5. The method of improving flameout judder as claimed in claim 3, wherein rotation of said camshaft drives said plunger in a reciprocating motion, pressing the low pressure oil in said low pressure oil rail into said high pressure oil rail.

6. A method of flameout judder improvement as claimed in claim 3 wherein said plunger travels downward, said flow control valve opens, said check valve closes, and said plunger draws low pressure oil into said plunger chamber.

7. The method of improving flameout judder as claimed in claim 3, wherein said plunger moves upward, said flow control valve is closed, said check valve is opened, and high-pressure oil in said plunger chamber is forced into said high-pressure oil rail and discharged.

8. The misfire shake improving method as recited in claim 1, wherein the oil pumping duration angle of the flow control valve is made maximum in a transient rotational speed fluctuation rising phase during the engine misfire, and the high-pressure oil pump applies resistance to the camshaft to reduce the rotational speed fluctuation of the camshaft.

9. The method for improving flameout judder as claimed in claim 8, wherein the resistance torque generated after the resistance is applied is in a range of 3 Nm to 5 Nm.

10. The flameout judder improvement method as claimed in claim 1, wherein the oil pumping duration angle of the flow control valve is maximized to provide 6 Nm to 8Nm peak torque.

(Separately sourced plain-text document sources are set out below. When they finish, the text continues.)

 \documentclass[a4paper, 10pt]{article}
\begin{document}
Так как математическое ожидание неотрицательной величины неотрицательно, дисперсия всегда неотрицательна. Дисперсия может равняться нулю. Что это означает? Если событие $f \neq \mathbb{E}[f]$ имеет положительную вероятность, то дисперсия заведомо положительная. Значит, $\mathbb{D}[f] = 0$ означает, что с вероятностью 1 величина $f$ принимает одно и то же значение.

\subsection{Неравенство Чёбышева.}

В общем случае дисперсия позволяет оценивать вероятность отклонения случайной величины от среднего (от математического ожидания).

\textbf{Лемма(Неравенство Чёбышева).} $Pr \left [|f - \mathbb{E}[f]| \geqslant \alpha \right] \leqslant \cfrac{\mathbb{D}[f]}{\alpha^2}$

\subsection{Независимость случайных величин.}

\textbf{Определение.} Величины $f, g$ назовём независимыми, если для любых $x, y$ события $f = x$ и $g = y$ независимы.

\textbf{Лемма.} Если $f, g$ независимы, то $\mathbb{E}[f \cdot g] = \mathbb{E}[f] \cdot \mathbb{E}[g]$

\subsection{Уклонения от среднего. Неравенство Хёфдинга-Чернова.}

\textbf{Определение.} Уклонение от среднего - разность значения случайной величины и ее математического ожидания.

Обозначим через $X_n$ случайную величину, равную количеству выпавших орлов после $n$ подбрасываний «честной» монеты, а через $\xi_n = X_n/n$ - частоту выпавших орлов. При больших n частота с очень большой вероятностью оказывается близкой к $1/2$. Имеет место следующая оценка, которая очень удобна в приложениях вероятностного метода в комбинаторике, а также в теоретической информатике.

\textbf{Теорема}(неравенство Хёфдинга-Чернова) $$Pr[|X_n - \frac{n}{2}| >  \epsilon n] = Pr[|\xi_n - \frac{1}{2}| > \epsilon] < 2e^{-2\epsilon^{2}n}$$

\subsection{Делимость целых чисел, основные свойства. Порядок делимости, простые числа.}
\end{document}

11. The misfire chattering improving method as recited in claim 1, wherein a pumping continuation angle of said flow control valve is 120 degrees at maximum.

Technical Field

The invention relates to the field of automobile electronic manufacturing, in particular to a flameout jitter improving method.

Background

The cylinders of the three-cylinder engine and the four-cylinder engine are arranged in a line, because the ignition sequence of the three cylinders in the three-cylinder engine can only be 123 to ignite in sequence, the piston is easy to form rhythm in the power stroke, and the ignition sequence of the four-cylinder engine is generally 1342, namely after the 1 st cylinder does work, the 3 rd cylinder does work, the 4 th cylinder does work and the 2 nd cylinder does work, thus, each cylinder can play a role in counteracting the vibration of the previous cylinder when doing work, the whole vibration of the engine is small, if the engine is a six-cylinder in-line engine, the ignition sequence is generally 142635 or 153624, and the ignition work sequence of each cylinder is designed in this way, so that the vibration of the engine is reduced. Therefore, it is theorized that the order of work done by the firing of the cylinders determines that three cylinders are experiencing more jerk than four cylinders.

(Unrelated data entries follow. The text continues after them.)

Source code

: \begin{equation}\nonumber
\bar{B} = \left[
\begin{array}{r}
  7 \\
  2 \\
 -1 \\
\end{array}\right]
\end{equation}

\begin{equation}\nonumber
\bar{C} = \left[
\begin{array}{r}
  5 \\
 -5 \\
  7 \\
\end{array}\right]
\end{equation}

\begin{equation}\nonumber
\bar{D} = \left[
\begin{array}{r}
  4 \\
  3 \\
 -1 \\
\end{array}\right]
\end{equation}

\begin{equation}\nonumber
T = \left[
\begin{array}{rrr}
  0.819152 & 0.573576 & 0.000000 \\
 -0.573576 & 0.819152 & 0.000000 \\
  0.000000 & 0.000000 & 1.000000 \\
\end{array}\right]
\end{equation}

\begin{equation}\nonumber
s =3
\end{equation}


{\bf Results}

Compared with a four-cylinder machine, the three-cylinder machine has the advantages that the pumping frequency of the cam per revolution is reduced by 1 time, and the corresponding pumping loss and friction loss are reduced, so the resistance is small; in addition, under the same resonance frequency, the three-cylinder machine can achieve resonance only at a higher rotation speed because the cam does less work once per week, and the resonance rotation speed is high. The three-cylinder machine has small resistance and high resonance rotating speed relative to the four-cylinder machine, so that the flameout process time of the three-cylinder machine relative to the four-cylinder machine is prolonged, and the vibration is increased. Especially for a three-cylinder machine provided with a dual-mass flywheel, the resonance point is low, flameout jitter is obvious, the comfort of the flameout process of the vehicle is influenced to a great extent, and the problem to be solved is urgent.

Disclosure of Invention

The invention aims to provide a flameout shake improving method to solve the problem that a three-cylinder machine is easy to vibrate in a flameout process due to the characteristic of unsmooth operation.

In order to achieve the above object, the present invention provides a flameout judder improving method, comprising the steps of:

the engine control unit receives the flameout signal and enters the flameout process of the engine;

the engine control unit sends out a control signal to continuously control the flow control valve to be opened;

the camshaft rotates to drive the high-pressure oil pump to work;

and in the transient rotating speed fluctuation rising stage in the flameout process of the engine, the continuous oil pumping angle of the flow control valve is adjusted to be maximum, and the rotating speed fluctuation of the engine is reduced.

Alternatively, the oil pumping duration angle of the flow control valve is adjusted to the maximum in the region where the engine speed rises from top dead center to the peak and the stroke of the high-pressure oil pump for oil supply coincide with each other.

Optionally, the method for improving flameout shake is implemented by a flameout shake control system, wherein the flameout shake control system comprises an engine control unit, a high-pressure oil pump, a camshaft and a rail pressure sensor;

the high-pressure oil pump comprises a low-pressure gasoline inlet, a low-pressure oil rail, a flow control valve, a one-way valve, a plunger cavity, a plunger, a high-pressure oil rail and a high-pressure gasoline outlet;

the low-pressure gasoline inlet is connected with one end of the flow control valve through the low-pressure oil rail, the other end of the flow control valve is connected with one end of the plunger cavity, the other end of the plunger cavity is connected with one end of the plunger in a sleeved mode, the other end of the plunger is connected with one end of the cam shaft, one end of the plunger cavity is connected with one end of the one-way valve, the other end of the one-way valve is connected with one end of the high-pressure oil rail, and the other end of the high-pressure oil rail is connected with the high-pressure gasoline outlet.

Optionally, a rail pressure sensor is arranged at the high-pressure gasoline outlet, the camshaft drives the high-pressure oil pump to work in a rotating manner, the rail pressure sensor detects the pressure of the high-pressure gasoline outlet and transmits a rail pressure signal to the engine control unit, and the engine control unit adjusts the oil pumping continuation angle of the flow control valve according to the rail pressure signal.

Optionally, the camshaft rotates to drive the plunger to reciprocate, and the low-pressure oil in the low-pressure oil rail is pressed into the high-pressure oil rail.

Optionally, the plunger moves downward, the flow control valve is opened, the check valve is closed, and the plunger sucks low-pressure oil into the plunger cavity.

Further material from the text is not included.